The core issue is that the extended interface is always called if it exists. What one wants is a mechanism like errors.Unwrap or http.ResponseController.Unwrap or fs.ErrNotImplemented to signal that the method doesn't actually implement a direct ReaderFrom/WriterTo and shouldn't be used in a particular case.

fredwangwang commented 1 year ago

Thanks for the context @ianlancetaylor!

just thinking out..

What one wants is a mechanism like errors.Unwrap or http.ResponseController.Unwrap or fs.ErrNotImplemented to signal that the method doesn't actually implement a direct ReaderFrom/WriterTo

@carlmjohnson It does make sense to me. However, agree with the comment https://github.com/golang/go/issues/16474#issuecomment-354825553 here:

... such as io.ErrNotSupported, but it would likely break callers on a massive scale

Considering v2 might not exist ever, to me at least, having something that is non-breaking yet making io.CopyBuffer less surprising has its merit.

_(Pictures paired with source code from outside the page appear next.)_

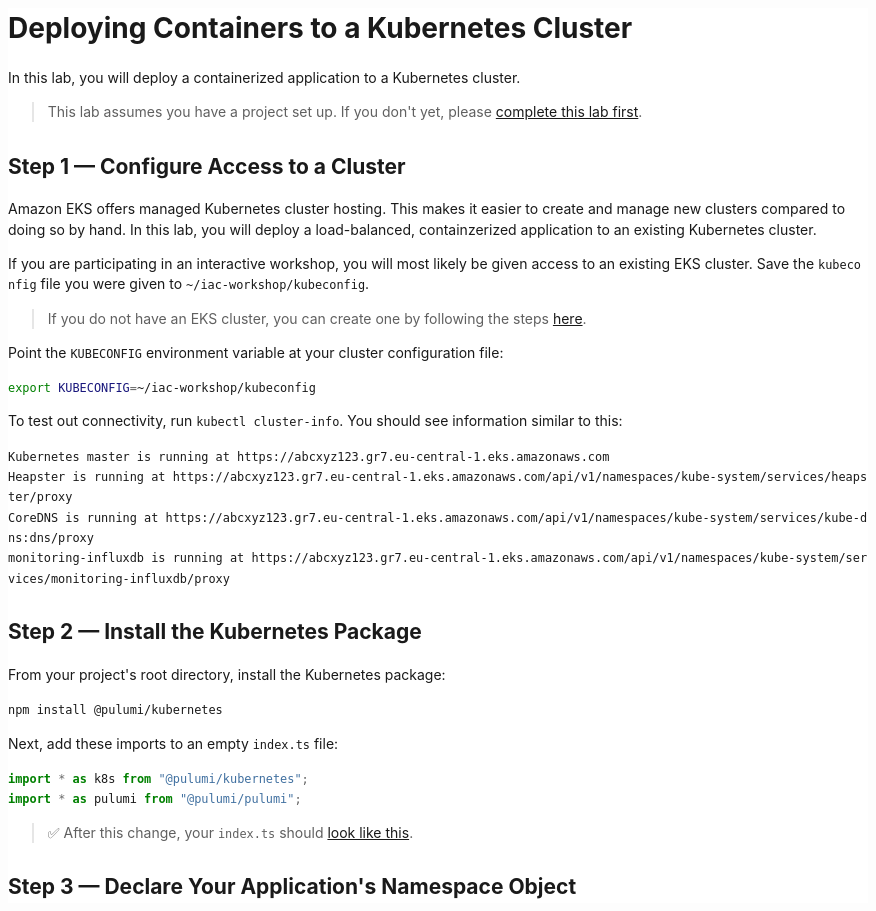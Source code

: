 # Deploying Containers to a Kubernetes Cluster

In this lab, you will deploy a containerized application to a Kubernetes cluster.

> This lab assumes you have a project set up. If you don't yet, please [complete this lab first](../01-iac/01-creating-a-new-project.md).

## Step 1 &mdash; Configure Access to a Cluster

Amazon EKS offers managed Kubernetes cluster hosting. This makes it easier to create and manage new clusters compared to doing so by hand. In this lab, you will deploy a load-balanced, containzerized application to an existing Kubernetes cluster.

If you are participating in an interactive workshop, you will most likely be given access to an existing EKS cluster. Save the `kubeconfig` file you were given to `~/iac-workshop/kubeconfig`.

> If you do not have an EKS cluster, you can create one by following the steps [here](https://github.com/pulumi/examples/tree/master/aws-ts-eks).

Point the `KUBECONFIG` environment variable at your cluster configuration file:

```bash
export KUBECONFIG=~/iac-workshop/kubeconfig
```

To test out connectivity, run `kubectl cluster-info`. You should see information similar to this:

```
Kubernetes master is running at https://abcxyz123.gr7.eu-central-1.eks.amazonaws.com
Heapster is running at https://abcxyz123.gr7.eu-central-1.eks.amazonaws.com/api/v1/namespaces/kube-system/services/heapster/proxy
CoreDNS is running at https://abcxyz123.gr7.eu-central-1.eks.amazonaws.com/api/v1/namespaces/kube-system/services/kube-dns:dns/proxy
monitoring-influxdb is running at https://abcxyz123.gr7.eu-central-1.eks.amazonaws.com/api/v1/namespaces/kube-system/services/monitoring-influxdb/proxy
```

## Step 2 &mdash; Install the Kubernetes Package

From your project's root directory, install the Kubernetes package:

```
npm install @pulumi/kubernetes
```

Next, add these imports to an empty `index.ts` file:

```typescript
import * as k8s from "@pulumi/kubernetes";
import * as pulumi from "@pulumi/pulumi";
```

> :white_check_mark: After this change, your `index.ts` should [look like this](./code/03-containers-on-kubernetes/step2.ts).

## Step 3 &mdash; Declare Your Application's Namespace Object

Also interestingly mentioned here https://github.com/golang/go/issues/16474#issuecomment-235310031

Conceptually, it seems that ReaderFrom should have a buffer argument and ignore it if it is not needed or nil

this is actually what this proposal about, but in a non API breaking way.


there are two usecase of io.CopyBuffer that I am aware from reading the linked issue:

  1. To optimize. I suspect this is the reason most people use io.CopyBuffer. By adding io.ReaderFromBuffer interface and implements it in things like os.File, io.TcpConn, etc. The kernel fast path can still happen behind scene, and if it does not apply, it will gracefully fallback to io.CopyBuffer instead of io.Copy. The net result is at least as fast as the unintuitive hack, with the exact same memory footprint

    io.CopyBuffer(struct{ io.Writer }{dst}, struct{ io.Reader }{src}, buf)
  2. To shape. I am not positive that anyone actually relies on this. But it is mentioned here https://github.com/golang/go/issues/16474#issuecomment-254361220 in a test case:

    ... another case where the behavior of io.CopyBuffer was unexpected. The test relied upon copy being done in specific chunk sizes

Now there are two scenarios to this,

Bottomline, having io.ReaderFromBuffer still does NOT guarantee the passed buffer will be used (if faster path available), but it will not result in unexpected additional allocations like io.ReaderFromdoes.

earthboundkid commented 1 year ago

Just starting returning io.ErrNotSupported in existing methods would break existing clients, yeah. What you'd want to do is to make a new interface, to avoid bikeshedding call it io.ReaderFromV2 and io.WriterToV2, and then those would be allowed to return io.ErrNotSupported, which io.Copy/io.CopyBuffer would know about and be able to deal with.

ianlancetaylor commented 1 year ago

ErrNotSupported is #41198, which was accepted but I've always feel a bit leery about implementing it.

earthboundkid commented 1 year ago

Yes. I wrote on #41198 that the proposal is flawed because “ErrNotSuported” is domain specific. Not supporting http.FlushError is different than not supporting io.ReaderFrom. An overhaul of io.Copy should have io-specific ErrNotSupported variables.